Exercise requirements: Search the data for the string "mathcal" and copy each line in which it appears.

Data extracts:

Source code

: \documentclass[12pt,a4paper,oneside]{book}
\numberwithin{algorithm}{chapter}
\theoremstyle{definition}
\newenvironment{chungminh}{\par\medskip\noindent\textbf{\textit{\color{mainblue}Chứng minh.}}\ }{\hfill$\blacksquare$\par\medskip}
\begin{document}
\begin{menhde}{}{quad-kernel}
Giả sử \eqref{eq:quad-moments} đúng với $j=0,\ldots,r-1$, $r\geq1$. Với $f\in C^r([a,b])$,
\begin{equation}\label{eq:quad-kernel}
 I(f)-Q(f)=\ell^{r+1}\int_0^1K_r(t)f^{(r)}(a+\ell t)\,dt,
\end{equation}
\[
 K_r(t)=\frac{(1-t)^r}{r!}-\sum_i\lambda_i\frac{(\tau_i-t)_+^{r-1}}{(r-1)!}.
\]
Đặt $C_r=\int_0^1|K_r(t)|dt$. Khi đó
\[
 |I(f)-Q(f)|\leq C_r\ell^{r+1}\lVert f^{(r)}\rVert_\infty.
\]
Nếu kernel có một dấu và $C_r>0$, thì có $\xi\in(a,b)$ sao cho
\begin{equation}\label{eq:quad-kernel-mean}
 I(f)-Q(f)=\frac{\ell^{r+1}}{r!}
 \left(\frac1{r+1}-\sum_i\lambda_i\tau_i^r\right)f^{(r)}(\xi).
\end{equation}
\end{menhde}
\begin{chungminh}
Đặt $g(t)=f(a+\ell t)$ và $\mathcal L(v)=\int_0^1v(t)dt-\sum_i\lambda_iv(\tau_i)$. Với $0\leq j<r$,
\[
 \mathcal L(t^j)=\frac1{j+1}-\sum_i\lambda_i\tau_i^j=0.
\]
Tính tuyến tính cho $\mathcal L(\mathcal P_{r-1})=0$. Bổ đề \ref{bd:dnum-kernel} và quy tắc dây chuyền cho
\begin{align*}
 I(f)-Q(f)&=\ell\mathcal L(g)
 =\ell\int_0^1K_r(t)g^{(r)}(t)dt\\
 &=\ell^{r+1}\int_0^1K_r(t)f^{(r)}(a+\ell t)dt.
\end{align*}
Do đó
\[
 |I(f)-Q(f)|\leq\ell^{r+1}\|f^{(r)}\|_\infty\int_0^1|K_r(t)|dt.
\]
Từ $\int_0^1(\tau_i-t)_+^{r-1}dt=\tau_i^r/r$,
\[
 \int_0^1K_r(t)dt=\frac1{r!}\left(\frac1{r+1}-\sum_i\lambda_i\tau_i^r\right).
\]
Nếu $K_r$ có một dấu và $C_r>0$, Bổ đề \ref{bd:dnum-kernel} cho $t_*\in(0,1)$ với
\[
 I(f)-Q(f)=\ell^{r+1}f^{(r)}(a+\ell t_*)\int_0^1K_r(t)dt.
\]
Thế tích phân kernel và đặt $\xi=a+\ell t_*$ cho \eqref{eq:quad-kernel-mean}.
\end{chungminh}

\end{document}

Answer to this exercise:
Đặt $g(t)=f(a+\ell t)$ và $\mathcal L(v)=\int_0^1v(t)dt-\sum_i\lambda_iv(\tau_i)$. Với $0\leq j<r$,
 \mathcal L(t^j)=\frac1{j+1}-\sum_i\lambda_i\tau_i^j=0.
Tính tuyến tính cho $\mathcal L(\mathcal P_{r-1})=0$. Bổ đề \ref{bd:dnum-kernel} và quy tắc dây chuyền cho
 I(f)-Q(f)&=\ell\mathcal L(g)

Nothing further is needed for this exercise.